When I dug a little deeper to find out how the citizens and lawmakers of Wyoming accomplished this feat, I learned that the states of Montana and New Mexico passed similar laws the year before.  And I’m sure if I dug further, I would find similar laws passed in many other states protecting their land, water, and wilderness treasures.

So what are the South Louisiana Wetlands?  Chopped liver?

Hey you folks sitting up there in Maryland, how you like your blue crab?  Boiled?  Steamed?  Or cooked in a good crab stew with a dark roux base?

Oh?  You prefer oysters?  Yea, cher, how ya like dose fixed?  Raw?  Yea, man.  How ’bout dem fried oysters, der huh?  And, don’t you forget ’bout dat oyster spaghetti and stew.  Man, oh man, talk about good.

Me?  I lak dem shrimp.  I eat ’em boiled, fried, stewed, fricase`d (free kah sade).  Jus’ ’bout any way you can cook ’em, dats da way I lak ’em.

Maybe we talk funny.  Maybe we don’t sound so smart.  But all you folks that enjoy seafood from South Louisiana better commit those sights and smells to memory, because if we can’t get the South Louisiana Wetland Act written and passed soon, there will be no more estuary system to support the first phase of the seafood life cycles.  And that, mes ami, is no lie.

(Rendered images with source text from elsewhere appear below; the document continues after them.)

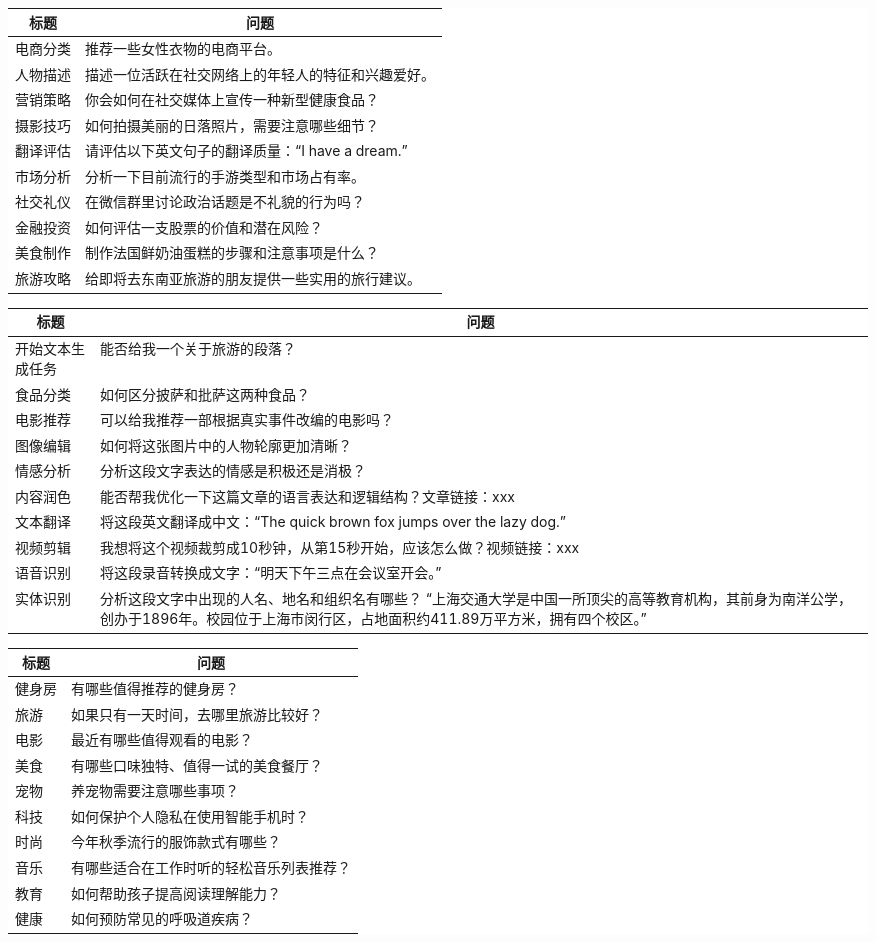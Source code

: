 | 标题 | 问题 |
| --- | --- |
| 电商分类 | 推荐一些女性衣物的电商平台。 |
| 人物描述 | 描述一位活跃在社交网络上的年轻人的特征和兴趣爱好。|
| 营销策略 | 你会如何在社交媒体上宣传一种新型健康食品？|
| 摄影技巧 | 如何拍摄美丽的日落照片，需要注意哪些细节？|
| 翻译评估 | 请评估以下英文句子的翻译质量：“I have a dream.”  |
| 市场分析 | 分析一下目前流行的手游类型和市场占有率。 |
| 社交礼仪 | 在微信群里讨论政治话题是不礼貌的行为吗？|
| 金融投资 | 如何评估一支股票的价值和潜在风险？|
| 美食制作 | 制作法国鲜奶油蛋糕的步骤和注意事项是什么？|
| 旅游攻略 | 给即将去东南亚旅游的朋友提供一些实用的旅行建议。|

| 标题 | 问题 |
| ---- | ---- |
| 开始文本生成任务 | 能否给我一个关于旅游的段落？ |
| 食品分类 | 如何区分披萨和批萨这两种食品？ |
| 电影推荐 | 可以给我推荐一部根据真实事件改编的电影吗？ |
| 图像编辑 | 如何将这张图片中的人物轮廓更加清晰？ |
| 情感分析 | 分析这段文字表达的情感是积极还是消极？ |
| 内容润色 | 能否帮我优化一下这篇文章的语言表达和逻辑结构？文章链接：xxx |
| 文本翻译 | 将这段英文翻译成中文：“The quick brown fox jumps over the lazy dog.” |
| 视频剪辑 | 我想将这个视频裁剪成10秒钟，从第15秒开始，应该怎么做？视频链接：xxx |
| 语音识别 | 将这段录音转换成文字：“明天下午三点在会议室开会。” |
| 实体识别 | 分析这段文字中出现的人名、地名和组织名有哪些？ “上海交通大学是中国一所顶尖的高等教育机构，其前身为南洋公学，创办于1896年。校园位于上海市闵行区，占地面积约411.89万平方米，拥有四个校区。” |

|标题|问题|
|---|---|
|健身房|有哪些值得推荐的健身房？|
|旅游|如果只有一天时间，去哪里旅游比较好？|
|电影|最近有哪些值得观看的电影？|
|美食|有哪些口味独特、值得一试的美食餐厅？|
|宠物|养宠物需要注意哪些事项？|
|科技|如何保护个人隐私在使用智能手机时？|
|时尚|今年秋季流行的服饰款式有哪些？|
|音乐|有哪些适合在工作时听的轻松音乐列表推荐？|
|教育|如何帮助孩子提高阅读理解能力？|
|健康|如何预防常见的呼吸道疾病？|
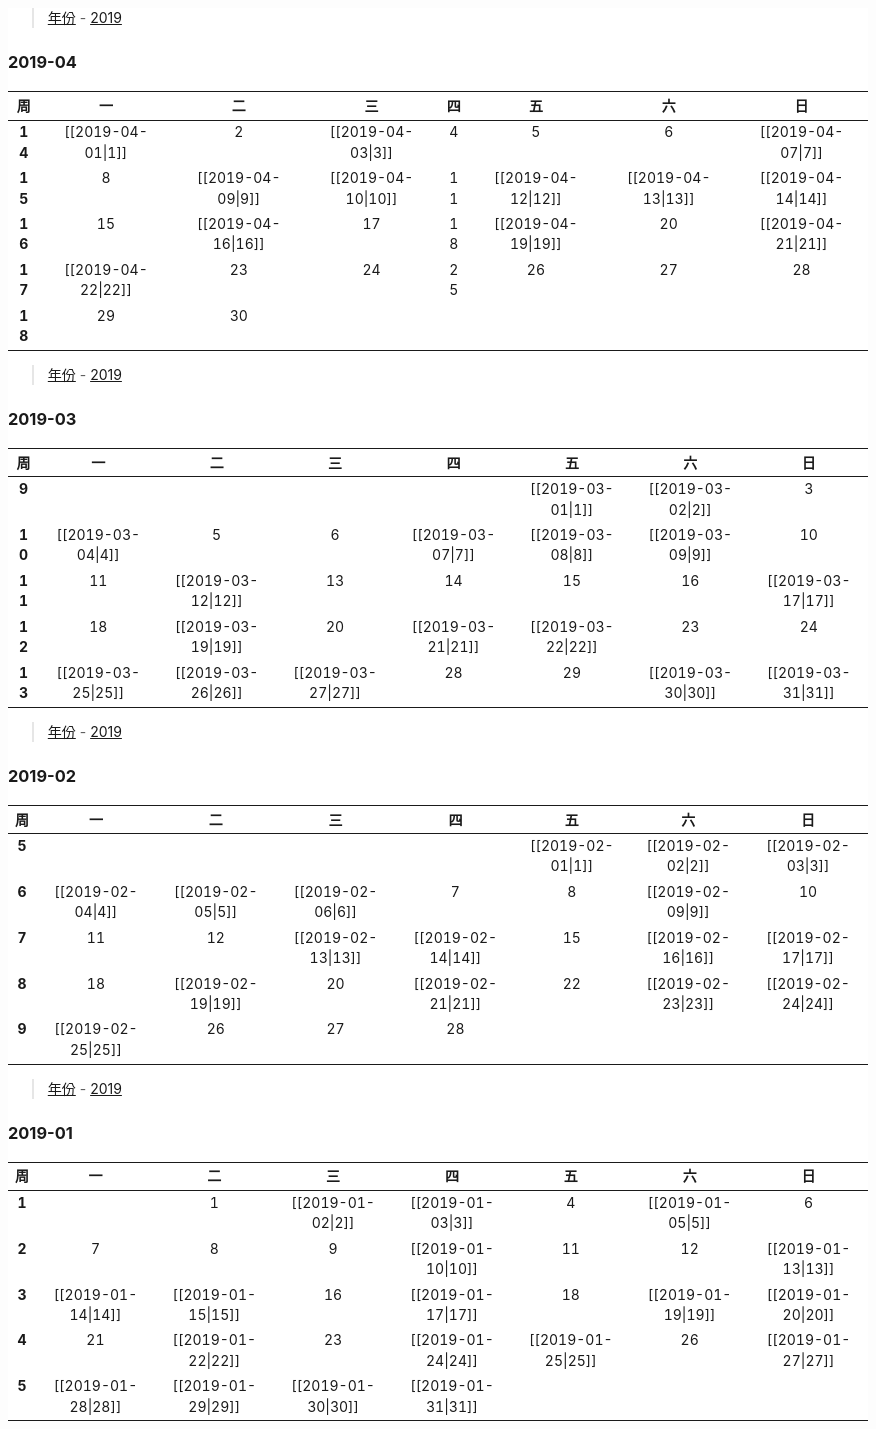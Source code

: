> [年份](#%20年份) - [2019](##%202019)

### 2019-04

|周|一|二|三|四|五|六|日|
|:---:|:---:|:---:|:---:|:---:|:---:|:---:|:---:|
|**14**|[[2019-04-01\|1]]|2|[[2019-04-03\|3]]|4|5|6|[[2019-04-07\|7]]|
|**15**|8|[[2019-04-09\|9]]|[[2019-04-10\|10]]|11|[[2019-04-12\|12]]|[[2019-04-13\|13]]|[[2019-04-14\|14]]|
|**16**|15|[[2019-04-16\|16]]|17|18|[[2019-04-19\|19]]|20|[[2019-04-21\|21]]|
|**17**|[[2019-04-22\|22]]|23|24|25|26|27|28|
|**18**|29|30||||||

> [年份](#%20年份) - [2019](##%202019)

### 2019-03

|周|一|二|三|四|五|六|日|
|:---:|:---:|:---:|:---:|:---:|:---:|:---:|:---:|
|**9**|||||[[2019-03-01\|1]]|[[2019-03-02\|2]]|3|
|**10**|[[2019-03-04\|4]]|5|6|[[2019-03-07\|7]]|[[2019-03-08\|8]]|[[2019-03-09\|9]]|10|
|**11**|11|[[2019-03-12\|12]]|13|14|15|16|[[2019-03-17\|17]]|
|**12**|18|[[2019-03-19\|19]]|20|[[2019-03-21\|21]]|[[2019-03-22\|22]]|23|24|
|**13**|[[2019-03-25\|25]]|[[2019-03-26\|26]]|[[2019-03-27\|27]]|28|29|[[2019-03-30\|30]]|[[2019-03-31\|31]]|

> [年份](#%20年份) - [2019](##%202019)

### 2019-02

|周|一|二|三|四|五|六|日|
|:---:|:---:|:---:|:---:|:---:|:---:|:---:|:---:|
|**5**|||||[[2019-02-01\|1]]|[[2019-02-02\|2]]|[[2019-02-03\|3]]|
|**6**|[[2019-02-04\|4]]|[[2019-02-05\|5]]|[[2019-02-06\|6]]|7|8|[[2019-02-09\|9]]|10|
|**7**|11|12|[[2019-02-13\|13]]|[[2019-02-14\|14]]|15|[[2019-02-16\|16]]|[[2019-02-17\|17]]|
|**8**|18|[[2019-02-19\|19]]|20|[[2019-02-21\|21]]|22|[[2019-02-23\|23]]|[[2019-02-24\|24]]|
|**9**|[[2019-02-25\|25]]|26|27|28||||

> [年份](#%20年份) - [2019](##%202019)

### 2019-01

|周|一|二|三|四|五|六|日|
|:---:|:---:|:---:|:---:|:---:|:---:|:---:|:---:|
|**1**||1|[[2019-01-02\|2]]|[[2019-01-03\|3]]|4|[[2019-01-05\|5]]|6|
|**2**|7|8|9|[[2019-01-10\|10]]|11|12|[[2019-01-13\|13]]|
|**3**|[[2019-01-14\|14]]|[[2019-01-15\|15]]|16|[[2019-01-17\|17]]|18|[[2019-01-19\|19]]|[[2019-01-20\|20]]|
|**4**|21|[[2019-01-22\|22]]|23|[[2019-01-24\|24]]|[[2019-01-25\|25]]|26|[[2019-01-27\|27]]|
|**5**|[[2019-01-28\|28]]|[[2019-01-29\|29]]|[[2019-01-30\|30]]|[[2019-01-31\|31]]||||

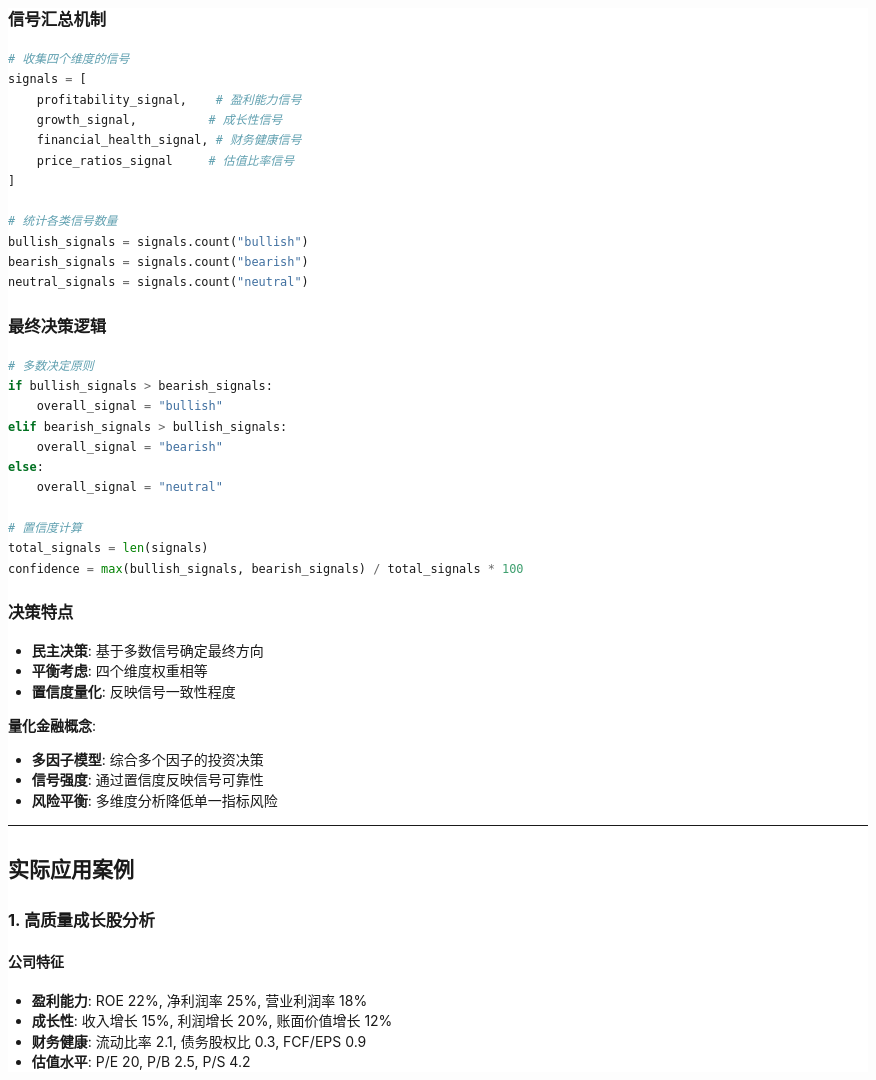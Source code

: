 ### 信号汇总机制
```python
# 收集四个维度的信号
signals = [
    profitability_signal,    # 盈利能力信号
    growth_signal,          # 成长性信号
    financial_health_signal, # 财务健康信号
    price_ratios_signal     # 估值比率信号
]

# 统计各类信号数量
bullish_signals = signals.count("bullish")
bearish_signals = signals.count("bearish")
neutral_signals = signals.count("neutral")
```

### 最终决策逻辑
```python
# 多数决定原则
if bullish_signals > bearish_signals:
    overall_signal = "bullish"
elif bearish_signals > bullish_signals:
    overall_signal = "bearish"
else:
    overall_signal = "neutral"

# 置信度计算
total_signals = len(signals)
confidence = max(bullish_signals, bearish_signals) / total_signals * 100
```

### 决策特点
- **民主决策**: 基于多数信号确定最终方向
- **平衡考虑**: 四个维度权重相等
- **置信度量化**: 反映信号一致性程度

**量化金融概念**:
- **多因子模型**: 综合多个因子的投资决策
- **信号强度**: 通过置信度反映信号可靠性
- **风险平衡**: 多维度分析降低单一指标风险

---

## 实际应用案例

### 1. 高质量成长股分析

#### 公司特征
- **盈利能力**: ROE 22%, 净利润率 25%, 营业利润率 18%
- **成长性**: 收入增长 15%, 利润增长 20%, 账面价值增长 12%
- **财务健康**: 流动比率 2.1, 债务股权比 0.3, FCF/EPS 0.9
- **估值水平**: P/E 20, P/B 2.5, P/S 4.2
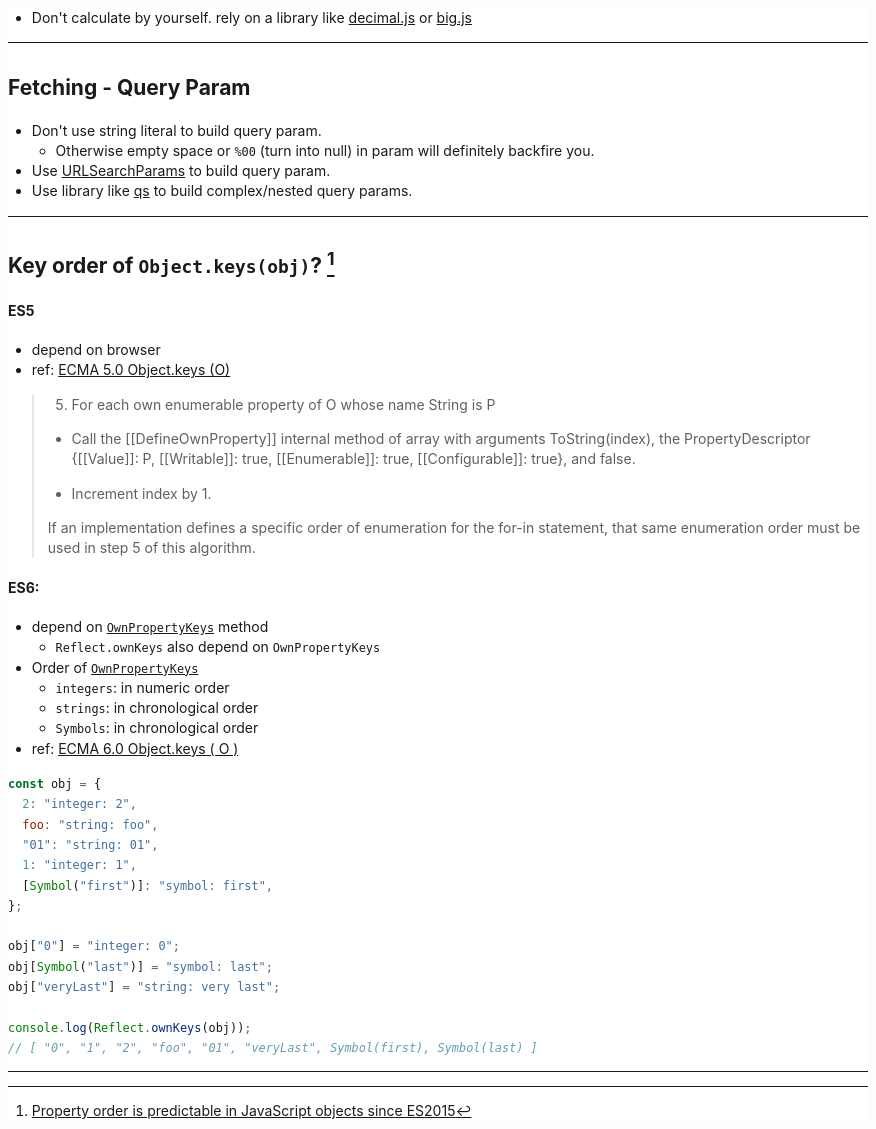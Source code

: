 - Don't calculate by yourself. rely on a library like [decimal.js](https://mikemcl.github.io/decimal.js/) or [big.js](https://github.com/MikeMcl/big.js#readme)

---

## Fetching - Query Param
- Don't use string literal to build query param.
  - Otherwise empty space or `%00` (turn into null) in param will definitely backfire you.
- Use [URLSearchParams](https://developer.mozilla.org/en-US/docs/Web/API/URLSearchParams/URLSearchParams) to build query param.
- Use library like [qs](https://www.npmjs.com/package/qs) to build complex/nested query params.

---

## Key order of `Object.keys(obj)`? [^property_order_es2015]

#### ES5

- depend on browser
- ref: [ECMA 5.0 Object.keys (O)](https://262.ecma-international.org/5.1/#sec-15.2.3.14)

> 5. For each own enumerable property of O whose name String is P
>
> - Call the [[DefineOwnProperty]] internal method of array with arguments ToString(index), the PropertyDescriptor {[[Value]]: P, [[Writable]]: true, [[Enumerable]]: true, [[Configurable]]: true}, and false.
>
> - Increment index by 1.
>
> If an implementation defines a specific order of enumeration for the for-in statement, that same enumeration order must be used in step 5 of this algorithm.

#### ES6:

- depend on [`OwnPropertyKeys`](https://262.ecma-international.org/6.0/#sec-ordinary-object-internal-methods-and-internal-slots-ownpropertykeys) method
    - `Reflect.ownKeys` also depend on `OwnPropertyKeys`
- Order of [`OwnPropertyKeys`](https://262.ecma-international.org/6.0/#sec-ordinary-object-internal-methods-and-internal-slots-ownpropertykeys)
  - `integers`: in numeric order
  - `strings`: in chronological order
  - `Symbols`: in chronological order
- ref: [ECMA 6.0 Object.keys ( O )](https://262.ecma-international.org/6.0/#sec-object.keys)

```javascript
const obj = {
  2: "integer: 2",
  foo: "string: foo",
  "01": "string: 01",
  1: "integer: 1",
  [Symbol("first")]: "symbol: first",
};

obj["0"] = "integer: 0";
obj[Symbol("last")] = "symbol: last";
obj["veryLast"] = "string: very last";

console.log(Reflect.ownKeys(obj));
// [ "0", "1", "2", "foo", "01", "veryLast", Symbol(first), Symbol(last) ]
```

---

[^trace_v8]: [V8: Stack Trace API](https://v8.dev/docs/stack-trace-api)
[^trace_mdn]: [MDN: Error.prototype.stack](https://developer.mozilla.org/en-US/docs/Web/JavaScript/Reference/Global_Objects/Error/stack)
[^console_log_obj]: [MDN: Logging objects](https://developer.mozilla.org/en-US/docs/Web/API/Console/log#logging_objects)
[^you_dont_know_js]: [You Don't Know JS](https://github.com/getify/You-Dont-Know-JS)
[^property_order_es2015]: [Property order is predictable in JavaScript objects since ES2015](https://www.stefanjudis.com/today-i-learned/property-order-is-predictable-in-javascript-objects-since-es2015/)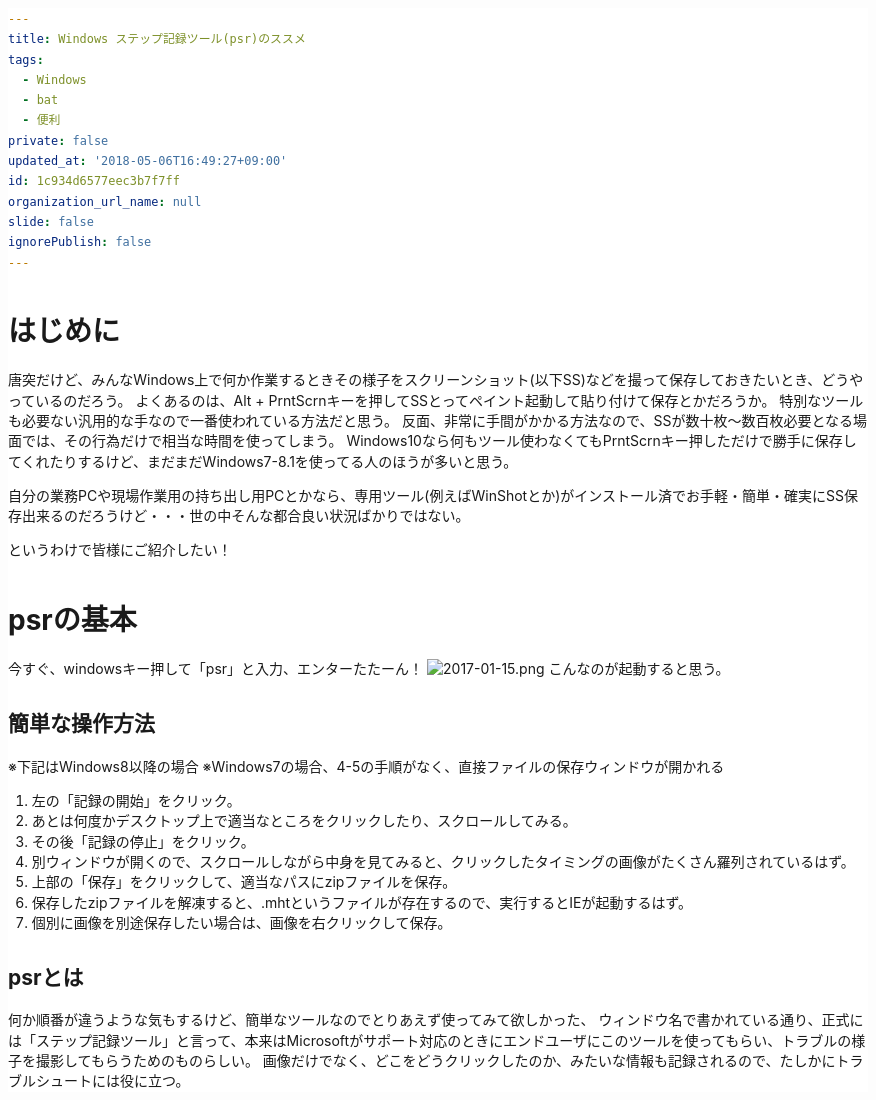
 ```yaml
---
title: Windows ステップ記録ツール(psr)のススメ
tags:
  - Windows
  - bat
  - 便利
private: false
updated_at: '2018-05-06T16:49:27+09:00'
id: 1c934d6577eec3b7f7ff
organization_url_name: null
slide: false
ignorePublish: false
---
```

# はじめに
唐突だけど、みんなWindows上で何か作業するときその様子をスクリーンショット(以下SS)などを撮って保存しておきたいとき、どうやっているのだろう。
よくあるのは、Alt + PrntScrnキーを押してSSとってペイント起動して貼り付けて保存とかだろうか。
特別なツールも必要ない汎用的な手なので一番使われている方法だと思う。
反面、非常に手間がかかる方法なので、SSが数十枚～数百枚必要となる場面では、その行為だけで相当な時間を使ってしまう。
Windows10なら何もツール使わなくてもPrntScrnキー押しただけで勝手に保存してくれたりするけど、まだまだWindows7-8.1を使ってる人のほうが多いと思う。

自分の業務PCや現場作業用の持ち出し用PCとかなら、専用ツール(例えばWinShotとか)がインストール済でお手軽・簡単・確実にSS保存出来るのだろうけど・・・世の中そんな都合良い状況ばかりではない。

というわけで皆様にご紹介したい！

# psrの基本

今すぐ、windowsキー押して「psr」と入力、エンターたたーん！
![2017-01-15.png](https://qiita-image-store.s3.amazonaws.com/0/80163/4708668b-0b1c-27a7-d155-6a692de5074e.png)
こんなのが起動すると思う。

## 簡単な操作方法
※下記はWindows8以降の場合
※Windows7の場合、4-5の手順がなく、直接ファイルの保存ウィンドウが開かれる

1. 左の「記録の開始」をクリック。
1. あとは何度かデスクトップ上で適当なところをクリックしたり、スクロールしてみる。
1. その後「記録の停止」をクリック。
1. 別ウィンドウが開くので、スクロールしながら中身を見てみると、クリックしたタイミングの画像がたくさん羅列されているはず。
1. 上部の「保存」をクリックして、適当なパスにzipファイルを保存。
1. 保存したzipファイルを解凍すると、.mhtというファイルが存在するので、実行するとIEが起動するはず。
1. 個別に画像を別途保存したい場合は、画像を右クリックして保存。


## psrとは
何か順番が違うような気もするけど、簡単なツールなのでとりあえず使ってみて欲しかった、
ウィンドウ名で書かれている通り、正式には「ステップ記録ツール」と言って、本来はMicrosoftがサポート対応のときにエンドユーザにこのツールを使ってもらい、トラブルの様子を撮影してもらうためのものらしい。
画像だけでなく、どこをどうクリックしたのか、みたいな情報も記録されるので、たしかにトラブルシュートには役に立つ。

Let me see if I can put it to you another way.  If you visit any of the Louisiana wetland advocacy websites, you will see this statistic:  “Coastal Louisiana is losing a football field of land every half hour.”

For some reason, that statement has little to no effect on folks.  So while we go to another meeting, have another debate, a couple football fields of our coastline is being swallowed up by the Gulf of Mexico.

People, did you hear me?

Let me put it to you another way.  Your neighbors have a fence.  Every day when you leave for work, they move the fence an inch over onto your property.  You would not notice it right away.  But I guarantee you when that fence is about 3 feet over into your yard, you will notice it.

This is the dilemma of  South Louisiana Wetlands.  We still have an estuary system here which continues to produce even though it is severely crippled and shrinking in size.  That productivity is very, very deceptive, because the devastation is so slow, it’s not like an earthquake, or a volcano, or even a forest fire.  It’s a slow, even death, that creeps in while we’re asleep and swallows our livelihoods, and then our communities, and then our homes and families.

My doctor laughed at me as I sat reclined on the exam table reading that magazine.  “You’re the only woman I know who would pick that magazine up and read it.  Take it. It’s yours.”

Make no mistake.  That magazine had my name written all over it.  I never have to wait when I go there.  Not once in all the years I’ve been going there have I ever picked up a magazine.   And more importantly, I’ve been there twice a week for the past 8 weeks and have never picked up one magazine, until yesterday.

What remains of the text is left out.